Extracted data entries:
**********
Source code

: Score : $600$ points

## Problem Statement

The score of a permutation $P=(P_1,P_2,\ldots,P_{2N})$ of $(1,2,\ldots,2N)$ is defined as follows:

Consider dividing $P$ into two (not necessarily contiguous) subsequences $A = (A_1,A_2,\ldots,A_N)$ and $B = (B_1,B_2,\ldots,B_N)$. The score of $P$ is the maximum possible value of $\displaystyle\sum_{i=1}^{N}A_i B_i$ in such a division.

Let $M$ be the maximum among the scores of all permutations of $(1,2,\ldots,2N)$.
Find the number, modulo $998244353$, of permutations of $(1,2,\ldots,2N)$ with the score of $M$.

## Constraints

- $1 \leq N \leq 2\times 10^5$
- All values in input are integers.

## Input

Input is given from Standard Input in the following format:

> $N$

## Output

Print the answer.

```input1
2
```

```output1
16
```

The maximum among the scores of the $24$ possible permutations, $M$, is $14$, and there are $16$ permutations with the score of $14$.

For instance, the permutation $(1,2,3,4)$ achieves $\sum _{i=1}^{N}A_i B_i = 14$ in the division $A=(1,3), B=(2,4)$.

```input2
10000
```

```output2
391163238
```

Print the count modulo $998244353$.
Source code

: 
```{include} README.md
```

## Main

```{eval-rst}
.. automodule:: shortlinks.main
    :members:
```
**********
**YOUR GOAL:** Return the records above verbatim, in their entirety.

**RESULT OF THIS EXERCISE:**
Source code

: Score : $600$ points

## Problem Statement

The score of a permutation $P=(P_1,P_2,\ldots,P_{2N})$ of $(1,2,\ldots,2N)$ is defined as follows:

Consider dividing $P$ into two (not necessarily contiguous) subsequences $A = (A_1,A_2,\ldots,A_N)$ and $B = (B_1,B_2,\ldots,B_N)$. The score of $P$ is the maximum possible value of $\displaystyle\sum_{i=1}^{N}A_i B_i$ in such a division.

Let $M$ be the maximum among the scores of all permutations of $(1,2,\ldots,2N)$.
Find the number, modulo $998244353$, of permutations of $(1,2,\ldots,2N)$ with the score of $M$.

## Constraints

- $1 \leq N \leq 2\times 10^5$
- All values in input are integers.

## Input

Input is given from Standard Input in the following format:

> $N$

## Output

Print the answer.

```input1
2
```

```output1
16
```

The maximum among the scores of the $24$ possible permutations, $M$, is $14$, and there are $16$ permutations with the score of $14$.

For instance, the permutation $(1,2,3,4)$ achieves $\sum _{i=1}^{N}A_i B_i = 14$ in the division $A=(1,3), B=(2,4)$.

```input2
10000
```

```output2
391163238
```

Print the count modulo $998244353$.
Source code

: 
```{include} README.md
```

## Main

```{eval-rst}
.. automodule:: shortlinks.main
    :members:
```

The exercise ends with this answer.